(EXERCISE INSTRUCTIONS):
Could you transcribe the records below exactly, leaving out every picture?

-- -- --

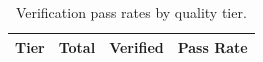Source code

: \begin{table}[t]
\centering
\caption{Verification pass rates by quality tier.}
\label{tab:verification}
\begin{tabular}{lrrr}
\toprule
Tier & Total & Verified & Pass Rate \\
\midrule
\bottomrule
\end{tabular}
\end{table}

-- -- --

(EXERCISE OUTPUT):
Source code

: \begin{table}[t]
\centering
\caption{Verification pass rates by quality tier.}
\label{tab:verification}
\begin{tabular}{lrrr}
\toprule
Tier & Total & Verified & Pass Rate \\
\midrule
\bottomrule
\end{tabular}
\end{table}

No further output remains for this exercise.